Comprendre et réussir son isolation phonique

Vous avez pour projet d’acquérir un bien immobilier, d’entreprendre des travaux d’isolation et vous avez pensé à tout ? Embellissement de la façade, installation d’une VMC, d’un poêle à granulé… Vous avez même fait évaluer les déperditions de chaleur, et ponts thermiques par un expert en diagnostic. Mais qu’en est-il de votre isolation phonique ? Afin de gagner en confort, Oterrain se propose de vous révéler les clés d’une isolation acoustique de qualité.
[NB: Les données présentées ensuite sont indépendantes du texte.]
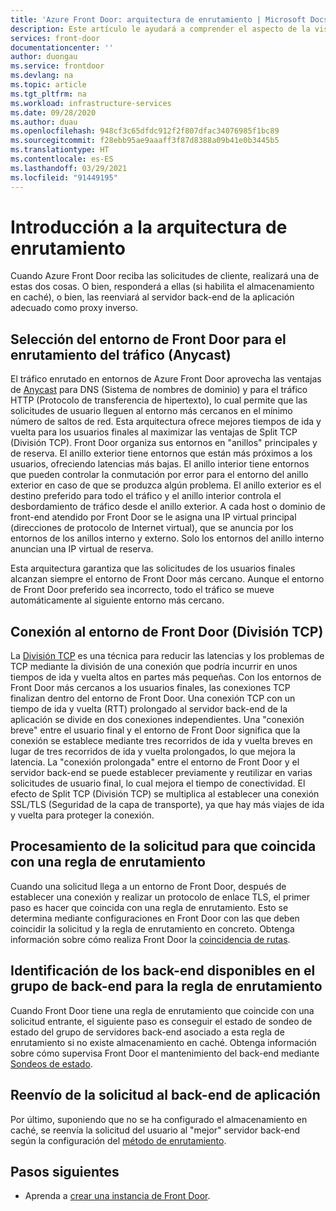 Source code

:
 ```yaml
---
title: 'Azure Front Door: arquitectura de enrutamiento | Microsoft Docs'
description: Este artículo le ayudará a comprender el aspecto de la visión general de la arquitectura de Front Door.
services: front-door
documentationcenter: ''
author: duongau
ms.service: frontdoor
ms.devlang: na
ms.topic: article
ms.tgt_pltfrm: na
ms.workload: infrastructure-services
ms.date: 09/28/2020
ms.author: duau
ms.openlocfilehash: 948cf3c65dfdc912f2f807dfac34076985f1bc89
ms.sourcegitcommit: f28ebb95ae9aaaff3f87d8388a09b41e0b3445b5
ms.translationtype: HT
ms.contentlocale: es-ES
ms.lasthandoff: 03/29/2021
ms.locfileid: "91449195"
---
```

# <a name="routing-architecture-overview"></a>Introducción a la arquitectura de enrutamiento

Cuando Azure Front Door reciba las solicitudes de cliente, realizará una de estas dos cosas. O bien, responderá a ellas (si habilita el almacenamiento en caché), o bien, las reenviará al servidor back-end de la aplicación adecuado como proxy inverso.

## <a name="selecting-the-front-door-environment-for-traffic-routing-anycast"></a><a name = "anycast"></a>Selección del entorno de Front Door para el enrutamiento del tráfico (Anycast)

El tráfico enrutado en entornos de Azure Front Door aprovecha las ventajas de [Anycast](https://en.wikipedia.org/wiki/Anycast) para DNS (Sistema de nombres de dominio) y para el tráfico HTTP (Protocolo de transferencia de hipertexto), lo cual permite que las solicitudes de usuario lleguen al entorno más cercanos en el mínimo número de saltos de red. Esta arquitectura ofrece mejores tiempos de ida y vuelta para los usuarios finales al maximizar las ventajas de Split TCP (División TCP). Front Door organiza sus entornos en "anillos" principales y de reserva. El anillo exterior tiene entornos que están más próximos a los usuarios, ofreciendo latencias más bajas.  El anillo interior tiene entornos que pueden controlar la conmutación por error para el entorno del anillo exterior en caso de que se produzca algún problema. El anillo exterior es el destino preferido para todo el tráfico y el anillo interior controla el desbordamiento de tráfico desde el anillo exterior. A cada host o dominio de front-end atendido por Front Door se le asigna una IP virtual principal (direcciones de protocolo de Internet virtual), que se anuncia por los entornos de los anillos interno y externo. Solo los entornos del anillo interno anuncian una IP virtual de reserva. 

Esta arquitectura garantiza que las solicitudes de los usuarios finales alcanzan siempre el entorno de Front Door más cercano. Aunque el entorno de Front Door preferido sea incorrecto, todo el tráfico se mueve automáticamente al siguiente entorno más cercano.

## <a name="connecting-to-front-door-environment-split-tcp"></a><a name = "splittcp"></a>Conexión al entorno de Front Door (División TCP)

La [División TCP](https://en.wikipedia.org/wiki/Performance-enhancing_proxy) es una técnica para reducir las latencias y los problemas de TCP mediante la división de una conexión que podría incurrir en unos tiempos de ida y vuelta altos en partes más pequeñas. Con los entornos de Front Door más cercanos a los usuarios finales, las conexiones TCP finalizan dentro del entorno de Front Door. Una conexión TCP con un tiempo de ida y vuelta (RTT) prolongado al servidor back-end de la aplicación se divide en dos conexiones independientes. Una "conexión breve" entre el usuario final y el entorno de Front Door significa que la conexión se establece mediante tres recorridos de ida y vuelta breves en lugar de tres recorridos de ida y vuelta prolongados, lo que mejora la latencia. La "conexión prolongada" entre el entorno de Front Door y el servidor back-end se puede establecer previamente y reutilizar en varias solicitudes de usuario final, lo cual mejora el tiempo de conectividad. El efecto de Split TCP (División TCP) se multiplica al establecer una conexión SSL/TLS (Seguridad de la capa de transporte), ya que hay más viajes de ida y vuelta para proteger la conexión.

## <a name="processing-request-to-match-a-routing-rule"></a>Procesamiento de la solicitud para que coincida con una regla de enrutamiento
Cuando una solicitud llega a un entorno de Front Door, después de establecer una conexión y realizar un protocolo de enlace TLS, el primer paso es hacer que coincida con una regla de enrutamiento. Esto se determina mediante configuraciones en Front Door con las que deben coincidir la solicitud y la regla de enrutamiento en concreto. Obtenga información sobre cómo realiza Front Door la [coincidencia de rutas](front-door-route-matching.md).

## <a name="identifying-available-backends-in-the-backend-pool-for-the-routing-rule"></a>Identificación de los back-end disponibles en el grupo de back-end para la regla de enrutamiento
Cuando Front Door tiene una regla de enrutamiento que coincide con una solicitud entrante, el siguiente paso es conseguir el estado de sondeo de estado del grupo de servidores back-end asociado a esta regla de enrutamiento si no existe almacenamiento en caché. Obtenga información sobre cómo supervisa Front Door el mantenimiento del back-end mediante [Sondeos de estado](front-door-health-probes.md).

## <a name="forwarding-the-request-to-your-application-backend"></a>Reenvío de la solicitud al back-end de aplicación
Por último, suponiendo que no se ha configurado el almacenamiento en caché, se reenvía la solicitud del usuario al "mejor" servidor back-end según la configuración del [método de enrutamiento](front-door-routing-methods.md).

## <a name="next-steps"></a>Pasos siguientes

- Aprenda a [crear una instancia de Front Door](quickstart-create-front-door.md).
L’isolation phonique : en quoi consiste-t-elle réellement ?

L’isolation phonique peut vous permettre d’améliorer votre confort de vie. Musique, conversation, claquement de talons, tous ces petits bruits du quotidien répétitifs et incessants peuvent vite taper sur les nerfs. D’où l’intérêt de soigner son isolation acoustique.

Qu’est-ce que l’isolation phonique ou isolation acoustique ?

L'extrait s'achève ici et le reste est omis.